The General Data Protection Regulation (GDPR, German DSGVO) is a regulation of the European Union for the protection of personal data. It has applied directly in all EU member states since 25 May 2018 and sets out how companies and organisations may lawfully collect, store, process and delete personal data. Its aim is to strengthen individuals' control over their own data.

What does GDPR compliance mean for cloud services?

Anyone who stores or processes personal data in a cloud remains bound by the GDPR as the controller. The cloud provider is usually a processor. This requires a data processing agreement (DPA), clearly governed access and documented technical and organisational measures. A GDPR-compliant cloud helps companies meet these obligations demonstrably.

Requirements for a GDPR-compliant cloud

  • Data processing agreement (DPA) with the provider
  • Encryption of data in transit and at rest
  • Granular access rights and traceability (audit log)
  • Clear server location and transparent sub-processors
  • Deletion and retention concepts
  • Protection against access by third countries

Is a server location in the EU enough?

A server location in Germany or the EU is important, but not sufficient on its own.

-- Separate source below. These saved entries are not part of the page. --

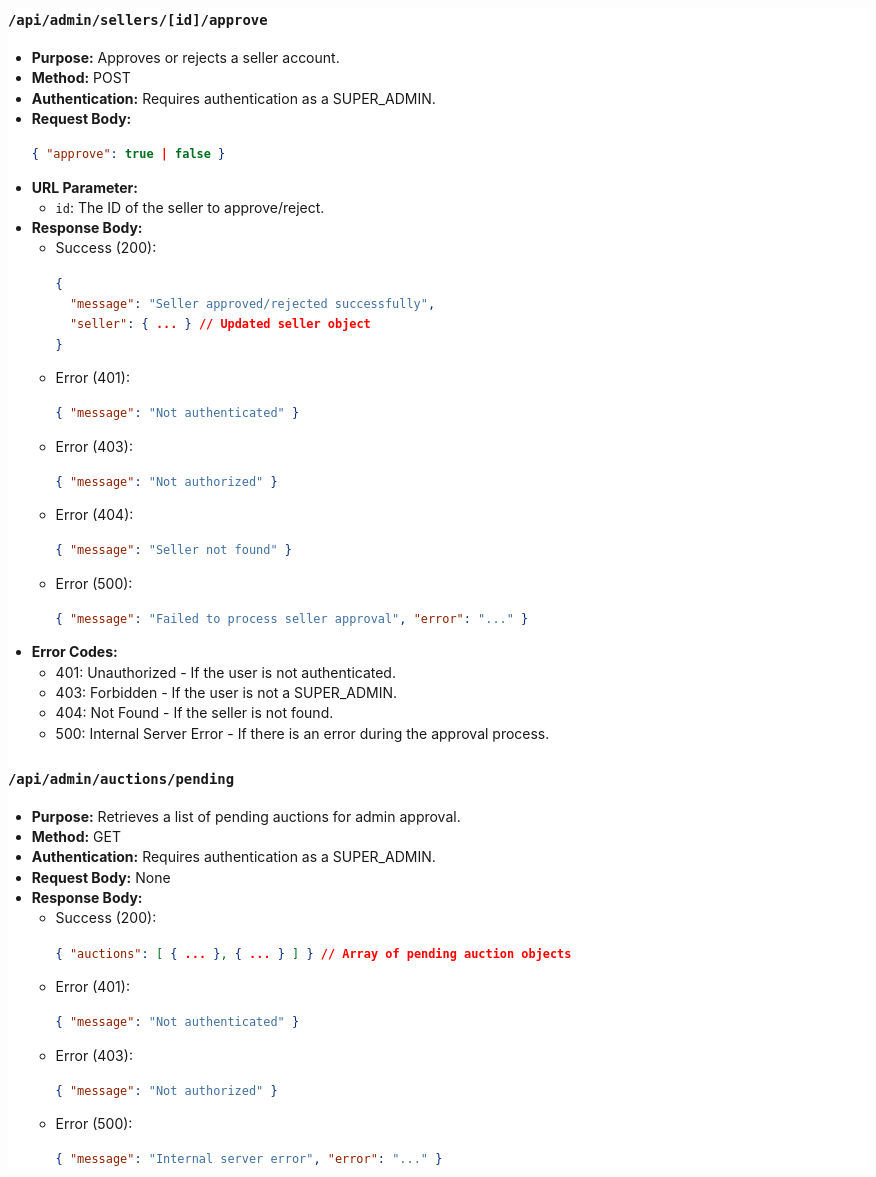 ### `/api/admin/sellers/[id]/approve`

- **Purpose:** Approves or rejects a seller account.
- **Method:** POST
- **Authentication:** Requires authentication as a SUPER_ADMIN.
- **Request Body:**
  ```json
  { "approve": true | false }
  ```
- **URL Parameter:**
  - `id`: The ID of the seller to approve/reject.
- **Response Body:**
  - Success (200):
    ```json
    {
      "message": "Seller approved/rejected successfully",
      "seller": { ... } // Updated seller object
    }
    ```
  - Error (401):
    ```json
    { "message": "Not authenticated" }
    ```
  - Error (403):
    ```json
    { "message": "Not authorized" }
    ```
  - Error (404):
    ```json
    { "message": "Seller not found" }
    ```
  - Error (500):
    ```json
    { "message": "Failed to process seller approval", "error": "..." }
    ```
- **Error Codes:**
  - 401: Unauthorized - If the user is not authenticated.
  - 403: Forbidden - If the user is not a SUPER_ADMIN.
  - 404: Not Found - If the seller is not found.
  - 500: Internal Server Error - If there is an error during the approval process.

### `/api/admin/auctions/pending`

- **Purpose:** Retrieves a list of pending auctions for admin approval.
- **Method:** GET
- **Authentication:** Requires authentication as a SUPER_ADMIN.
- **Request Body:** None
- **Response Body:**
  - Success (200):
    ```json
    { "auctions": [ { ... }, { ... } ] } // Array of pending auction objects
    ```
  - Error (401):
    ```json
    { "message": "Not authenticated" }
    ```
  - Error (403):
    ```json
    { "message": "Not authorized" }
    ```
  - Error (500):
    ```json
    { "message": "Internal server error", "error": "..." }
    ```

If the provider belongs to a US group, US laws such as the US CLOUD Act can compel access to data regardless of where the servers stand. For full data sovereignty, what also counts is who operates the service and which law the company is subject to.

How SecureCloud supports GDPR compliance

SecureCloud is hosted entirely in Germany and operated by a German company. The service is GDPR-compliant, ISO 27001- and Trusted-Cloud-certified, BSI C5-attested and CIS-compliant. Data is stored encrypted, access can be controlled and logged granularly, and a DPA is part of the offering. This keeps companies in control of their data, alongside their existing office cloud.

Frequently asked questions

Is a US cloud GDPR-compliant?

US cloud services can technically meet some GDPR requirements, but as US companies they remain subject to laws such as the US CLOUD Act. This creates the risk of government access from a third country, which conflicts with data sovereignty.

Is a server location in the EU enough for GDPR compliance?

An EU server location is an important building block, but not decisive on its own. What also matters is which law the provider is subject to and how access is governed and documented.

What are the penalties for a GDPR breach?

Breaches of the GDPR can lead to fines of up to 20 million euros or 4 percent of worldwide annual turnover, whichever is higher.